◆ **Work request**
Search the records for "field". Copy every line where it appears.

◆ **Raw data**
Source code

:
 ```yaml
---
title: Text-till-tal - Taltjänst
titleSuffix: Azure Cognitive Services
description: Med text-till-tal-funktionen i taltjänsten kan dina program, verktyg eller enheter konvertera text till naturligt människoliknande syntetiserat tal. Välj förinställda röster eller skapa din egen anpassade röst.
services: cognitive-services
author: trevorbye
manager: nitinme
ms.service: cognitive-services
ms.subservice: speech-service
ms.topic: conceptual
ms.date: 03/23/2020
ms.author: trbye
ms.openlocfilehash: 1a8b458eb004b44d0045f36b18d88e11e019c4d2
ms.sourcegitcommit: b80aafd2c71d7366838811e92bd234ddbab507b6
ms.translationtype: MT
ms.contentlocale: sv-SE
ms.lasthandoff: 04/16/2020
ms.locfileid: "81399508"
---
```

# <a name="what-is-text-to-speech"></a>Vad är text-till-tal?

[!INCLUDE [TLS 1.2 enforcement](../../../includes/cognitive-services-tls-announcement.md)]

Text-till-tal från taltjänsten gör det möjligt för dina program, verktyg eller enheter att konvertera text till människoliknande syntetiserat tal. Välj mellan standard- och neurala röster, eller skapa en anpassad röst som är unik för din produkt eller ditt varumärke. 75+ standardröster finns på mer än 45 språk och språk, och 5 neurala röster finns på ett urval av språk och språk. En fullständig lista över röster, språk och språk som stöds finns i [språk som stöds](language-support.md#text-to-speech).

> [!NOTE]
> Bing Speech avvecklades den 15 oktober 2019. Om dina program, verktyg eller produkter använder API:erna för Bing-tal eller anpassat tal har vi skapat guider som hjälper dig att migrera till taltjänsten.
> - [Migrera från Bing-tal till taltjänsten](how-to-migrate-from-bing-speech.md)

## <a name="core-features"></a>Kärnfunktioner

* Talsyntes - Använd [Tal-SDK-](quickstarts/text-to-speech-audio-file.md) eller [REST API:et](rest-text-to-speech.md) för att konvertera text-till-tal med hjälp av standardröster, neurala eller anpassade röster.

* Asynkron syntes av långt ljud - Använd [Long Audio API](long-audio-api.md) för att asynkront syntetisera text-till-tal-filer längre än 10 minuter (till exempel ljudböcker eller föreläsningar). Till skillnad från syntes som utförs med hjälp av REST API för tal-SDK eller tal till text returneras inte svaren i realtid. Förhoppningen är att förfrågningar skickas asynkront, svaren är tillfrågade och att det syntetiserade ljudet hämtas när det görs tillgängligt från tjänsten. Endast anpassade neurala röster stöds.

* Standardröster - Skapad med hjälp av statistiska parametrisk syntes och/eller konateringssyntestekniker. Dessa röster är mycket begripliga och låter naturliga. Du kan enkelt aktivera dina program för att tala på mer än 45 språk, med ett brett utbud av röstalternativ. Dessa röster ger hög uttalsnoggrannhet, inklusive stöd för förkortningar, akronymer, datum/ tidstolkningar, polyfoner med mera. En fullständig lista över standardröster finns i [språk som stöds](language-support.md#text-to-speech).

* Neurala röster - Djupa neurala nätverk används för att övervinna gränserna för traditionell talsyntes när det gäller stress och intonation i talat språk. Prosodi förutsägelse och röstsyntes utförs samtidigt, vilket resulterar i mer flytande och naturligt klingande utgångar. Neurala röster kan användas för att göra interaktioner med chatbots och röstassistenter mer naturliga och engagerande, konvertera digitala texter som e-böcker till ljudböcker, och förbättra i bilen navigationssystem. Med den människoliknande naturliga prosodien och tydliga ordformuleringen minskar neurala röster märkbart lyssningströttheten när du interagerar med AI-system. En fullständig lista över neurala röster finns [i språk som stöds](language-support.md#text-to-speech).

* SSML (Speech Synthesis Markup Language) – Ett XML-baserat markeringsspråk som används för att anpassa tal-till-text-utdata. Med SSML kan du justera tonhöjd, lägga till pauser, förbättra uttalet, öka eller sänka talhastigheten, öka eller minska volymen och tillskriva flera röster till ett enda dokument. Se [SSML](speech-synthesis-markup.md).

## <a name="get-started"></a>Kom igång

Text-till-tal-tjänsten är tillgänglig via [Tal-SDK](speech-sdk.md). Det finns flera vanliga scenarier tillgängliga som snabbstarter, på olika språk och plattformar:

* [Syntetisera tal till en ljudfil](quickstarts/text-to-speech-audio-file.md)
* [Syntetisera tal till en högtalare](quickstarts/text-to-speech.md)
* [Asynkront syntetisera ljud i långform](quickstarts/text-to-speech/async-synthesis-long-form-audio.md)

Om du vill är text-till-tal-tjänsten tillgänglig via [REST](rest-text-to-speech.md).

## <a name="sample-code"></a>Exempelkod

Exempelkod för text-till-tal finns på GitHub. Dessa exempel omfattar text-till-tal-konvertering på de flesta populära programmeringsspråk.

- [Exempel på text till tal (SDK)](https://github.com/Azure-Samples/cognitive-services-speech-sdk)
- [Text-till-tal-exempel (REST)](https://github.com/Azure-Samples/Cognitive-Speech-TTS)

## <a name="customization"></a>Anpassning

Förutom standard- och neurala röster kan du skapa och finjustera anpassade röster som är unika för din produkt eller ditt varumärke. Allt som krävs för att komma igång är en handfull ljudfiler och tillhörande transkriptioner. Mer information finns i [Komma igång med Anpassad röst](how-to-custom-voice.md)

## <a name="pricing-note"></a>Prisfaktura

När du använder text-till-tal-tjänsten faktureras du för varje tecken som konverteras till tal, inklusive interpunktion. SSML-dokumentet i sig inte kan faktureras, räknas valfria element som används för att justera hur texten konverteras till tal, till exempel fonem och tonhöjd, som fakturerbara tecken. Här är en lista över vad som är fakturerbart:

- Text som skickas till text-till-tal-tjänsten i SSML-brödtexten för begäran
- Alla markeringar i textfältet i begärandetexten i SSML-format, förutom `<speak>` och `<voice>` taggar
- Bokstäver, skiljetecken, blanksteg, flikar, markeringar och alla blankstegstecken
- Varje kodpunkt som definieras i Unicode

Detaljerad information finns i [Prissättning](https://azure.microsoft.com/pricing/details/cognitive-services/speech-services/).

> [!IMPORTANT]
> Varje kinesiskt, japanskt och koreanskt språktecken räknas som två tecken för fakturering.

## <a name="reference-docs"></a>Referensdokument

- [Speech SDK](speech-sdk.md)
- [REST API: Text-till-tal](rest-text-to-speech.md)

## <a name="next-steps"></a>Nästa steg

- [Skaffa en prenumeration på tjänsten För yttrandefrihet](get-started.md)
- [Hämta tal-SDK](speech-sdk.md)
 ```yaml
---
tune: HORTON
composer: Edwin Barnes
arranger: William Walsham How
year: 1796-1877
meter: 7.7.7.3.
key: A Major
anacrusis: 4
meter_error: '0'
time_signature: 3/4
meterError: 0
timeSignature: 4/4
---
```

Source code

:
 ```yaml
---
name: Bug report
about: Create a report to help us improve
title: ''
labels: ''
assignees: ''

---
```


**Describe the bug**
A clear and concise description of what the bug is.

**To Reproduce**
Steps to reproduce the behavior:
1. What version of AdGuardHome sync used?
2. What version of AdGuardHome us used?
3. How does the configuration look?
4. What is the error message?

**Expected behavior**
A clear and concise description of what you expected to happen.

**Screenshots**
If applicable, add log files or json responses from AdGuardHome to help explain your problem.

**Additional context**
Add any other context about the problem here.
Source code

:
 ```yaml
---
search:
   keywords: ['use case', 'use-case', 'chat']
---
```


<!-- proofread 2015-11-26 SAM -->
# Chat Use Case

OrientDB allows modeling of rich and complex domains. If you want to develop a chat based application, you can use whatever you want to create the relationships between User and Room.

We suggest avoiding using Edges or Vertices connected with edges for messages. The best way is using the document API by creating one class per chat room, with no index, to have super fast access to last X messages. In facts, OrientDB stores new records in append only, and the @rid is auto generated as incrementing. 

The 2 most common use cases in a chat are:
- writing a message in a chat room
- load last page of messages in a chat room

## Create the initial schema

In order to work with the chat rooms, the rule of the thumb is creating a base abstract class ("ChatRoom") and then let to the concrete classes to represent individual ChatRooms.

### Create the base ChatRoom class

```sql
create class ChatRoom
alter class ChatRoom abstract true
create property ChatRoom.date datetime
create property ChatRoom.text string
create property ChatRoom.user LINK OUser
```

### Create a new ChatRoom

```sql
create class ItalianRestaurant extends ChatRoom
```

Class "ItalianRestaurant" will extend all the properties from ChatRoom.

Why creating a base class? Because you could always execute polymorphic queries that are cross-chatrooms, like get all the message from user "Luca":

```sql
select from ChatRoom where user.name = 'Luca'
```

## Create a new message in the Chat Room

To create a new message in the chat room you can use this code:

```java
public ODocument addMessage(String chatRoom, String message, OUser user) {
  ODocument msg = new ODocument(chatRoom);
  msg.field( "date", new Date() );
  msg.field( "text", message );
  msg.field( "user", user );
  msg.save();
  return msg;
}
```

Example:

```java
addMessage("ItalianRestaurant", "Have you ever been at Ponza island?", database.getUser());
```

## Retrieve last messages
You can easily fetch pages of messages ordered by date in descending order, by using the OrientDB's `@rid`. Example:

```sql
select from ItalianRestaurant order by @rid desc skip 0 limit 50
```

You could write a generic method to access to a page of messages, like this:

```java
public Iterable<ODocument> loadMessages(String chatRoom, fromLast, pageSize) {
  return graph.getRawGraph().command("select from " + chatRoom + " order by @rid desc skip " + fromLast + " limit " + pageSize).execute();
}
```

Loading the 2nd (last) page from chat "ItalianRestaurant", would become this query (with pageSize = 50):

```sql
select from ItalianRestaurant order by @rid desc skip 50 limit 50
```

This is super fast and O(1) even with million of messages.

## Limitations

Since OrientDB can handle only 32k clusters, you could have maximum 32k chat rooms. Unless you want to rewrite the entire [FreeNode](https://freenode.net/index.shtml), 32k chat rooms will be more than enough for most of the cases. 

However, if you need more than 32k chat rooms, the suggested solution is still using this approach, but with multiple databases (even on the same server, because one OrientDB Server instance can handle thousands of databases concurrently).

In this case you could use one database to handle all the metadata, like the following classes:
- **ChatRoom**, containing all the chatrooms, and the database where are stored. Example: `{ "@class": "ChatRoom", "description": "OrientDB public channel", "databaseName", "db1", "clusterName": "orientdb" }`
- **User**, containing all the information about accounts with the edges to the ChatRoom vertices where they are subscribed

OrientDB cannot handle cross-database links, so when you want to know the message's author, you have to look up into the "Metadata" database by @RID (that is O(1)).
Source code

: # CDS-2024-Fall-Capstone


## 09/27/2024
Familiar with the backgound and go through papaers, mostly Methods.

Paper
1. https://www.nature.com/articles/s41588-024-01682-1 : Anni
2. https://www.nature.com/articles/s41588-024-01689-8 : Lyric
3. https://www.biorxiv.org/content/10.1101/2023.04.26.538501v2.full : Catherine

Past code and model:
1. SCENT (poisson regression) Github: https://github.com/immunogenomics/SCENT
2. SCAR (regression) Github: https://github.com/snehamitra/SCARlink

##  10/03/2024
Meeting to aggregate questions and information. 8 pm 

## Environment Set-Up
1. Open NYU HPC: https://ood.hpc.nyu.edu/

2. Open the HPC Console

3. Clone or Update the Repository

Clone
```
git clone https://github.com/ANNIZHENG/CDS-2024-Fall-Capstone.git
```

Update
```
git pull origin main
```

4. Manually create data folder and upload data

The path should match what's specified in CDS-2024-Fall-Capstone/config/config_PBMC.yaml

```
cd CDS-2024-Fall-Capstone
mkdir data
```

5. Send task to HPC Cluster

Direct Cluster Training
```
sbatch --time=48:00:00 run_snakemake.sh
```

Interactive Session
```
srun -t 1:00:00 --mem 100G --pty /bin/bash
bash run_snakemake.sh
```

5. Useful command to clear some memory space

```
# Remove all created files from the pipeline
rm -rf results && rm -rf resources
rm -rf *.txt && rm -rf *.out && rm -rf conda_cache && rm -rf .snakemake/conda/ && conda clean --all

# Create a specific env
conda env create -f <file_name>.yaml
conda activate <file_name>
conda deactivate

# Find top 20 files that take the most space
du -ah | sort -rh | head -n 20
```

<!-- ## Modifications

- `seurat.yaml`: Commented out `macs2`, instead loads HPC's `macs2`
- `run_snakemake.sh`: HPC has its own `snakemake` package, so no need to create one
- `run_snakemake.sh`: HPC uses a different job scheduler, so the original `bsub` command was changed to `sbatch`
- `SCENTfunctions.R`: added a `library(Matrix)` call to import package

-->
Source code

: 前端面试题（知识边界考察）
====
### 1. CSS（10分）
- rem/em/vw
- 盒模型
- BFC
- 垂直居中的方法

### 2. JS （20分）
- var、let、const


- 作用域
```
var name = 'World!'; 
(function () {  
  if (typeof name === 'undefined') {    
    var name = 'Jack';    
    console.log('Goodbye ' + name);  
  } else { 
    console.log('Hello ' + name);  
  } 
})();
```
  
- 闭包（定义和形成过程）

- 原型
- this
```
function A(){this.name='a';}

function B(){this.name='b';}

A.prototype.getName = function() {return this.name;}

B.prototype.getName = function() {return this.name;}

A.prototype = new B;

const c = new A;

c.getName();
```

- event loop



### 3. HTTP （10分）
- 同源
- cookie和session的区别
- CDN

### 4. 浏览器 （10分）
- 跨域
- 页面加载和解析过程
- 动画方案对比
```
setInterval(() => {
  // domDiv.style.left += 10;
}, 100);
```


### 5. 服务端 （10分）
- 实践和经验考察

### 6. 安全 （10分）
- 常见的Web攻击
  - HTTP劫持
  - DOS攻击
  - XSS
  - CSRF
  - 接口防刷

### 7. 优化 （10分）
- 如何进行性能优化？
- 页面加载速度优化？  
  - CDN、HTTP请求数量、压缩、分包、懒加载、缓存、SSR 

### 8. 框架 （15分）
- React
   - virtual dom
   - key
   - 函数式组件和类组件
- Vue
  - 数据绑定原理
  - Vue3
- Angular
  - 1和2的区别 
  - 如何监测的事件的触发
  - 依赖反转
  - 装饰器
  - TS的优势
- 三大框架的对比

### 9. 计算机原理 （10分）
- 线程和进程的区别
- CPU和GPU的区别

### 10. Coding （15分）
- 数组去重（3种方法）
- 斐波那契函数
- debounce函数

◆ **Finished task**
  msg.field( "date", new Date() );
  msg.field( "text", message );
  msg.field( "user", user );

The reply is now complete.